▶ [YOUR ASSIGNMENT]:
Starting from the first line below, count the lines carrying the string "contains" and answer with the count by itself.

Saved entries:
#####
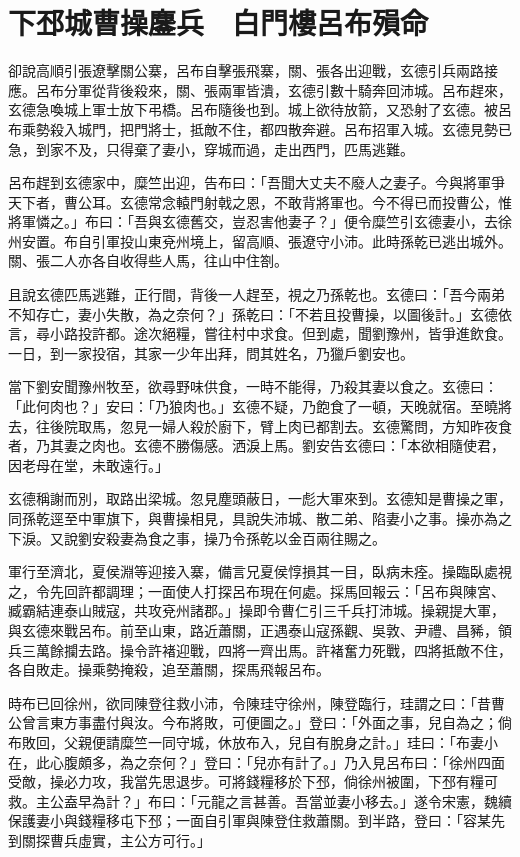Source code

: 
\chapter{下邳城曹操鏖兵　白門樓呂布殞命}

卻說高順引張遼擊關公寨，呂布自擊張飛寨，關、張各出迎戰，玄德引兵兩路接應。呂布分軍從背後殺來，關、張兩軍皆潰，玄德引數十騎奔回沛城。呂布趕來，玄德急喚城上軍士放下弔橋。呂布隨後也到。城上欲待放箭，又恐射了玄德。被呂布乘勢殺入城門，把門將士，抵敵不住，都四散奔避。呂布招軍入城。玄德見勢已急，到家不及，只得棄了妻小，穿城而過，走出西門，匹馬逃難。

呂布趕到玄德家中，糜竺出迎，告布曰：「吾聞大丈夫不廢人之妻子。今與將軍爭天下者，曹公耳。玄德常念轅門射戟之恩，不敢背將軍也。今不得已而投曹公，惟將軍憐之。」布曰：「吾與玄德舊交，豈忍害他妻子？」便令糜竺引玄德妻小，去徐州安置。布自引軍投山東兗州境上，留高順、張遼守小沛。此時孫乾已逃出城外。關、張二人亦各自收得些人馬，往山中住劄。

且說玄德匹馬逃難，正行間，背後一人趕至，視之乃孫乾也。玄德曰：「吾今兩弟不知存亡，妻小失散，為之奈何？」孫乾曰：「不若且投曹操，以圖後計。」玄德依言，尋小路投許都。途次絕糧，嘗往村中求食。但到處，聞劉豫州，皆爭進飲食。一日，到一家投宿，其家一少年出拜，問其姓名，乃獵戶劉安也。

當下劉安聞豫州牧至，欲尋野味供食，一時不能得，乃殺其妻以食之。玄德曰：「此何肉也？」安曰：「乃狼肉也。」玄德不疑，乃飽食了一頓，天晚就宿。至曉將去，往後院取馬，忽見一婦人殺於廚下，臂上肉已都割去。玄德驚問，方知昨夜食者，乃其妻之肉也。玄德不勝傷感。洒淚上馬。劉安告玄德曰：「本欲相隨使君，因老母在堂，未敢遠行。」

玄德稱謝而別，取路出梁城。忽見塵頭蔽日，一彪大軍來到。玄德知是曹操之軍，同孫乾逕至中軍旗下，與曹操相見，具說失沛城、散二弟、陷妻小之事。操亦為之下淚。又說劉安殺妻為食之事，操乃令孫乾以金百兩往賜之。

軍行至濟北，夏侯淵等迎接入寨，備言兄夏侯惇損其一目，臥病未痊。操臨臥處視之，令先回許都調理；一面使人打探呂布現在何處。採馬回報云：「呂布與陳宮、臧霸結連泰山賊寇，共攻兗州諸郡。」操即令曹仁引三千兵打沛城。操親提大軍，與玄德來戰呂布。前至山東，路近蕭關，正遇泰山寇孫觀、吳敦、尹禮、昌豨，領兵三萬餘攔去路。操令許褚迎戰，四將一齊出馬。許褚奮力死戰，四將抵敵不住，各自敗走。操乘勢掩殺，追至蕭關，探馬飛報呂布。

時布已回徐州，欲同陳登往救小沛，令陳珪守徐州，陳登臨行，珪謂之曰：「昔曹公曾言東方事盡付與汝。今布將敗，可便圖之。」登曰：「外面之事，兒自為之；倘布敗回，父親便請糜竺一同守城，休放布入，兒自有脫身之計。」珪曰：「布妻小在，此心腹頗多，為之奈何？」登曰：「兒亦有計了。」乃入見呂布曰：「徐州四面受敵，操必力攻，我當先思退步。可將錢糧移於下邳，倘徐州被圍，下邳有糧可救。主公盍早為計？」布曰：「元龍之言甚善。吾當並妻小移去。」遂令宋憲，魏續保護妻小與錢糧移屯下邳；一面自引軍與陳登住救蕭關。到半路，登曰：「容某先到關探曹兵虛實，主公方可行。」


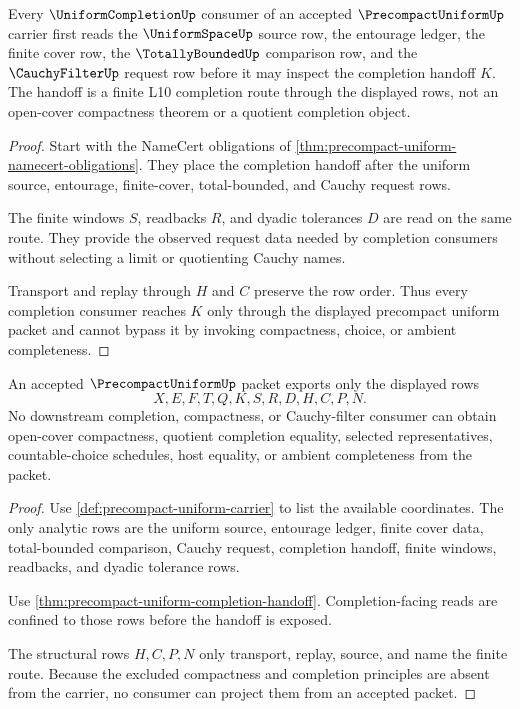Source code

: \begin{theorem}
\label{thm:precompact-uniform-completion-handoff}
Every $\UniformCompletionUp$ consumer of an accepted $\PrecompactUniformUp$ carrier first reads the $\UniformSpaceUp$ source row, the entourage ledger, the finite cover row, the $\TotallyBoundedUp$ comparison row, and the $\CauchyFilterUp$ request row before it may inspect the completion handoff $K$. The handoff is a finite L10 completion route through the displayed rows, not an open-cover compactness theorem or a quotient completion object.
\end{theorem}
\begin{proof}
Start with the NameCert obligations of \autoref{thm:precompact-uniform-namecert-obligations}. They place the completion handoff after the uniform source, entourage, finite-cover, total-bounded, and Cauchy request rows.

The finite windows $S$, readbacks $R$, and dyadic tolerances $D$ are read on the same route. They provide the observed request data needed by completion consumers without selecting a limit or quotienting Cauchy names.

Transport and replay through $H$ and $C$ preserve the row order. Thus every completion consumer reaches $K$ only through the displayed precompact uniform packet and cannot bypass it by invoking compactness, choice, or ambient completeness.
\end{proof}

\begin{theorem}
\label{thm:precompact-uniform-nonescape}
An accepted $\PrecompactUniformUp$ packet exports only the displayed rows
$$
X,E,F,T,Q,K,S,R,D,H,C,P,N .
$$
No downstream completion, compactness, or Cauchy-filter consumer can obtain open-cover compactness, quotient completion equality, selected representatives, countable-choice schedules, host equality, or ambient completeness from the packet.
\end{theorem}
\begin{proof}
Use \autoref{def:precompact-uniform-carrier} to list the available coordinates. The only analytic rows are the uniform source, entourage ledger, finite cover data, total-bounded comparison, Cauchy request, completion handoff, finite windows, readbacks, and dyadic tolerance rows.

Use \autoref{thm:precompact-uniform-completion-handoff}. Completion-facing reads are confined to those rows before the handoff is exposed.

The structural rows $H,C,P,N$ only transport, replay, source, and name the finite route. Because the excluded compactness and completion principles are absent from the carrier, no consumer can project them from an accepted packet.
\end{proof}

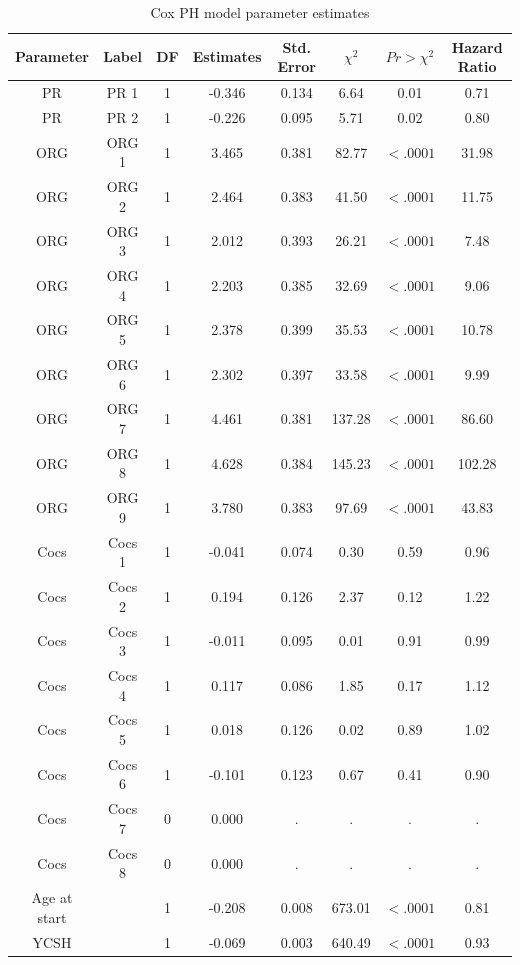 \begin{table}
	\centering
	\small
	\caption{Cox PH model parameter estimates}
	\begin{tabular}{cccccccc}
		\hline
		Parameter & Label & DF    &  Estimates & Std. Error & $\chi^2$    &  $Pr>\chi^2$ & Hazard Ratio \\
		\hline
		PR    & PR 1  & 1     & -0.346 & 0.134 & 6.64  & 0.01  & 0.71 \\
		PR    & PR 2  & 1     & -0.226 & 0.095 & 5.71  & 0.02  & 0.80 \\
		ORG   & ORG 1 & 1     & 3.465 & 0.381 & 82.77 & $<.0001$ & 31.98 \\
		ORG   & ORG 2 & 1     & 2.464 & 0.383 & 41.50 & $<.0001$ & 11.75 \\
		ORG   & ORG 3 & 1     & 2.012 & 0.393 & 26.21 & $<.0001$ & 7.48 \\
		ORG   & ORG 4 & 1     & 2.203 & 0.385 & 32.69 & $<.0001 $& 9.06 \\
		ORG   & ORG 5 & 1     & 2.378 & 0.399 & 35.53 & $<.0001$ & 10.78 \\
		ORG   & ORG 6 & 1     & 2.302 & 0.397 & 33.58 & $<.0001$ & 9.99 \\
		ORG   & ORG 7 & 1     & 4.461 & 0.381 & 137.28 & $<.0001$ & 86.60 \\
		ORG   & ORG 8 & 1     & 4.628 & 0.384 & 145.23 & $<.0001$ & 102.28 \\
		ORG   & ORG 9 & 1     & 3.780 & 0.383 & 97.69 & $<.0001$ & 43.83 \\
		Cocs  & Cocs 1 & 1     & -0.041 & 0.074 & 0.30  & 0.59  & 0.96 \\
		Cocs  & Cocs 2 & 1     & 0.194 & 0.126 & 2.37  & 0.12  & 1.22 \\
		Cocs  & Cocs 3 & 1     & -0.011 & 0.095 & 0.01  & 0.91  & 0.99 \\
		Cocs  & Cocs 4 & 1     & 0.117 & 0.086 & 1.85  & 0.17  & 1.12 \\
		Cocs  & Cocs 5 & 1     & 0.018 & 0.126 & 0.02  & 0.89  & 1.02 \\
		Cocs  & Cocs 6 & 1     & -0.101 & 0.123 & 0.67  & 0.41  & 0.90 \\
		Cocs  & Cocs 7 & 0     & 0.000 & .     & .     & .     & . \\
		Cocs  & Cocs 8 & 0     & 0.000 & .     & .     & .     & . \\
		Age at start  &       & 1     & -0.208 & 0.008 & 673.01 & $<.0001$ & 0.81 \\
		YCSH  &       & 1     & -0.069 & 0.003 & 640.49 & $<.0001$ & 0.93 \\
		\hline
	\end{tabular}%
	\label{tab:para1}
\end{table}%


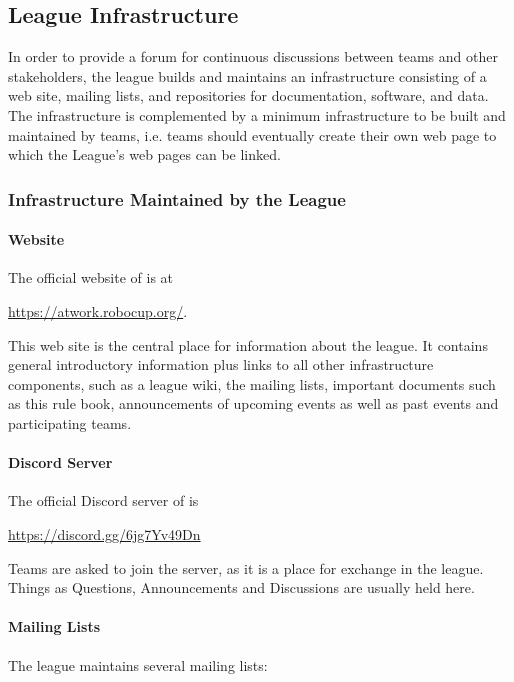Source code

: \subsection{League Infrastructure}
\label{ssec:LeagueInfrastructure}

In order to provide a forum for continuous discussions between teams and other stakeholders, the league builds and maintains an infrastructure consisting of a web site, mailing lists, and repositories for documentation, software, and data. The infrastructure is complemented by a minimum infrastructure to be built and maintained by teams, i.e. teams should eventually create their own web page to which the \RCAW League's web pages can be linked.


\subsubsection{Infrastructure Maintained by the League} 

\paragraph{Website}
The official website of \RCAW is at
\begin{center}
\url{https://atwork.robocup.org/}.
\end{center}

This web site is the central place for information about the league. It contains general introductory information plus links to all other infrastructure components, such as a league wiki, the mailing lists, important documents such as this rule book, announcements of upcoming events as well as past events and participating teams.


\paragraph{Discord Server}
The official Discord server of \RCAW is
\begin{center}
	\href{Official Discord Server}{https://discord.gg/6jg7Yv49Dn}
\end{center}

Teams are asked to join the server, as it is a place for exchange in the league. 
Things as Questions, Announcements and Discussions are usually held here.

\paragraph{Mailing Lists}
The league maintains several mailing lists:

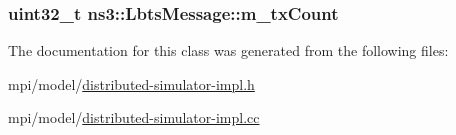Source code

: \subsubsection[{\texorpdfstring{m\+\_\+tx\+Count}{m_txCount}}]{\setlength{\rightskip}{0pt plus 5cm}uint32\+\_\+t ns3\+::\+Lbts\+Message\+::m\+\_\+tx\+Count\hspace{0.3cm}{\ttfamily [private]}}\hypertarget{classns3_1_1LbtsMessage_a0197a17e4acd0dd83b652992f9e8b930}{}\label{classns3_1_1LbtsMessage_a0197a17e4acd0dd83b652992f9e8b930}


The documentation for this class was generated from the following files\+:\begin{DoxyCompactItemize}
\item 
mpi/model/\hyperlink{distributed-simulator-impl_8h}{distributed-\/simulator-\/impl.\+h}\item 
mpi/model/\hyperlink{distributed-simulator-impl_8cc}{distributed-\/simulator-\/impl.\+cc}\end{DoxyCompactItemize}
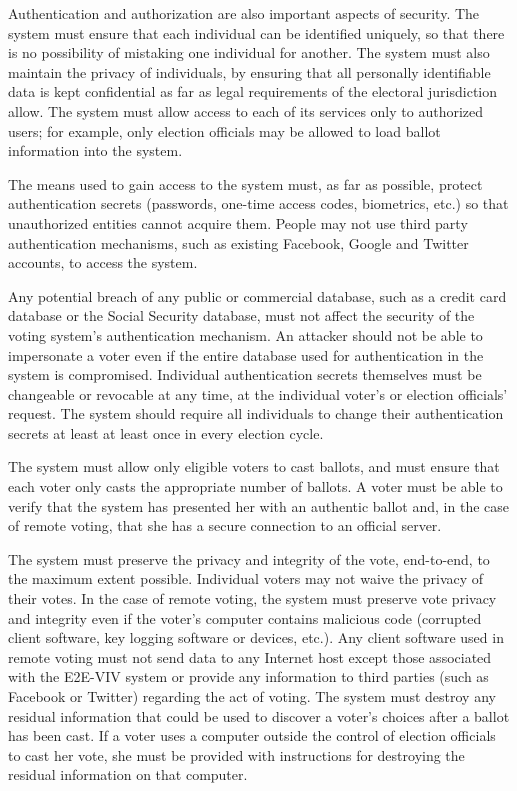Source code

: Authentication and authorization are also important aspects of
security. The system must ensure that each individual can be
identified uniquely, so that there is no possibility of mistaking one
individual for another. The system must also maintain the privacy of
individuals, by ensuring that all personally identifiable data is kept
confidential as far as legal requirements of the electoral
jurisdiction allow. The system must allow access to each of its
services only to authorized users; for example, only election
officials may be allowed to load ballot information into the system.

The means used to gain access to the system must, as far as possible,
protect authentication secrets (passwords, one-time access codes,
biometrics, etc.) so that unauthorized entities cannot acquire
them. People may not use third party authentication mechanisms, such
as existing Facebook, Google and Twitter accounts, to access the
system. 

Any potential breach of any public or commercial database, such as a
credit card database or the Social Security database, must not affect
the security of the voting system's authentication mechanism. An
attacker should not be able to impersonate a voter even if the entire
database used for authentication in the system is
compromised. Individual authentication secrets themselves must be
changeable or revocable at any time, at the individual voter's or
election officials' request. The system should require all individuals
to change their authentication secrets at least at least once in every
election cycle.

The system must allow only eligible voters to cast ballots, and must
ensure that each voter only casts the appropriate number of ballots. A
voter must be able to verify that the system has presented her with an
authentic ballot and, in the case of remote voting, that she has a
secure connection to an official server.

The system must preserve the privacy and integrity of the vote,
end-to-end, to the maximum extent possible. Individual voters may not
waive the privacy of their votes. In the case of remote voting, the
system must preserve vote privacy and integrity even if the voter's
computer contains malicious code (corrupted client software, key
logging software or devices, etc.). Any client software used in remote
voting must not send data to any Internet host except those associated
with the E2E-VIV system or provide any information to third parties
(such as Facebook or Twitter) regarding the act of voting. The system
must destroy any residual information that could be used to discover a
voter's choices after a ballot has been cast. If a voter uses a
computer outside the control of election officials to cast her vote,
she must be provided with instructions for destroying the residual
information on that computer.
#####
▶ [REPLY]:
2